Operator Description Example
IN In set status IN [200, 201, 202]
NOT IN Not in set level NOT IN ['debug', 'info']

Logical Operators

Operator Description Example
AND or && Logical AND cpu > 80 AND memory > 90
OR or | | Logical OR status = 500 OR status = 502
NOT Logical NOT NOT status = 200

Tip: Besides logical OR, the OR operator also offers null-coalescing semantics—when the left expression evaluates to NULL, it simply returns the right expression.
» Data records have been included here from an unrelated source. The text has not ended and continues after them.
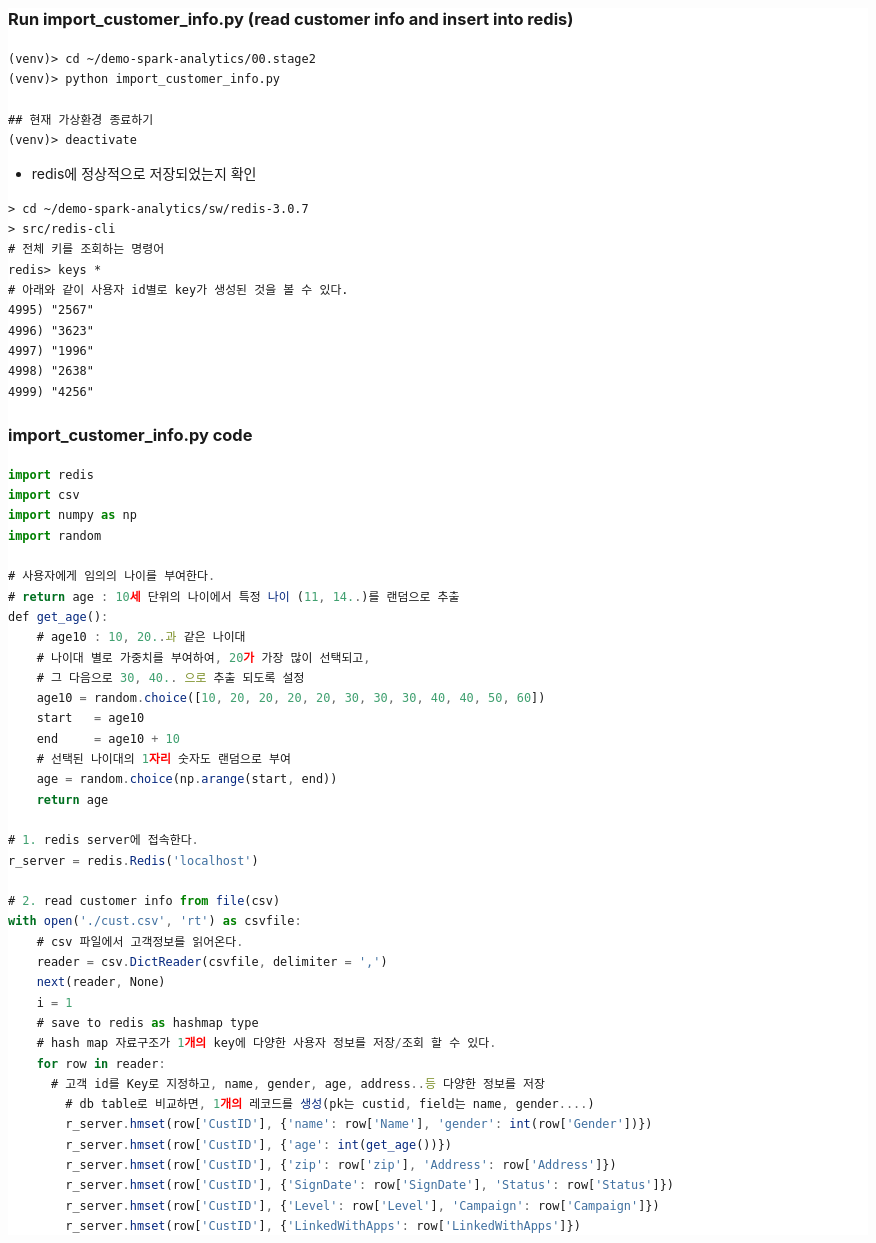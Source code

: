 
### Run import_customer_info.py (read customer info and insert into redis)
```
(venv)> cd ~/demo-spark-analytics/00.stage2
(venv)> python import_customer_info.py

## 현재 가상환경 종료하기 
(venv)> deactivate
```
- redis에 정상적으로 저장되었는지 확인
```
> cd ~/demo-spark-analytics/sw/redis-3.0.7
> src/redis-cli
# 전체 키를 조회하는 명령어
redis> keys *
# 아래와 같이 사용자 id별로 key가 생성된 것을 볼 수 있다.
4995) "2567"
4996) "3623"
4997) "1996"
4998) "2638"
4999) "4256"
```

### import_customer_info.py code
```javascript
import redis
import csv
import numpy as np
import random

# 사용자에게 임의의 나이를 부여한다.
# return age : 10세 단위의 나이에서 특정 나이 (11, 14..)를 랜덤으로 추출
def get_age():
    # age10 : 10, 20..과 같은 나이대
    # 나이대 별로 가중치를 부여하여, 20가 가장 많이 선택되고,
    # 그 다음으로 30, 40.. 으로 추출 되도록 설정
    age10 = random.choice([10, 20, 20, 20, 20, 30, 30, 30, 40, 40, 50, 60])
    start   = age10
    end     = age10 + 10
    # 선택된 나이대의 1자리 숫자도 랜덤으로 부여
    age = random.choice(np.arange(start, end))
    return age

# 1. redis server에 접속한다.
r_server = redis.Redis('localhost')

# 2. read customer info from file(csv)
with open('./cust.csv', 'rt') as csvfile:
    # csv 파일에서 고객정보를 읽어온다.
    reader = csv.DictReader(csvfile, delimiter = ',')
    next(reader, None)
    i = 1
    # save to redis as hashmap type
    # hash map 자료구조가 1개의 key에 다양한 사용자 정보를 저장/조회 할 수 있다.
    for row in reader:
      # 고객 id를 Key로 지정하고, name, gender, age, address..등 다양한 정보를 저장
        # db table로 비교하면, 1개의 레코드를 생성(pk는 custid, field는 name, gender....)
        r_server.hmset(row['CustID'], {'name': row['Name'], 'gender': int(row['Gender'])})
        r_server.hmset(row['CustID'], {'age': int(get_age())})
        r_server.hmset(row['CustID'], {'zip': row['zip'], 'Address': row['Address']})
        r_server.hmset(row['CustID'], {'SignDate': row['SignDate'], 'Status': row['Status']})
        r_server.hmset(row['CustID'], {'Level': row['Level'], 'Campaign': row['Campaign']})
        r_server.hmset(row['CustID'], {'LinkedWithApps': row['LinkedWithApps']})
```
Use this to implement fallback logic, for example status OR backup_status.

Application Examples

Basic Filtering

// Single condition
M::cpu:(usage) {host = 'web-01'} [1h]

// Multiple AND conditions
M::cpu:(usage) {host = 'web-01', usage > 80} [1h]

// Using AND keyword
M::cpu:(usage) {host = 'web-01' AND usage > 80} [1h]

// Mixed logical operators
M::cpu:(usage) {(host = 'web-01' OR host = 'web-02') AND usage > 80} [1h]

Regular Expression Matching

// Match error logs
L::logs:(message) {message =~ 'ERROR.*\\d{4}'} [1h]

// Match specific log formats
L::logs:(message) {message =~ '\\[(ERROR|WARN)\\].*'} [1h]

// Exclude debug information
L::logs:(message) {message !~ 'DEBUG.*'} [1h]

// Hostname pattern matching
M::cpu:(usage) {host =~ 'web-.*\\.prod\\.com'} [1h]

Set Operations

// Status code filtering
L::nginx:(count(*)) {status IN [200, 201, 202, 204]} [1h]

// Exclude specific status codes
L::nginx:(count(*)) {status NOT IN [404, 500, 502]} [1h]

// Log level filtering
L::app_logs:(count(*)) {level IN ['ERROR', 'WARN', 'CRITICAL']} [1h]

Array Field Handling

When fields are of array type, DQL supports multiple array matching operations.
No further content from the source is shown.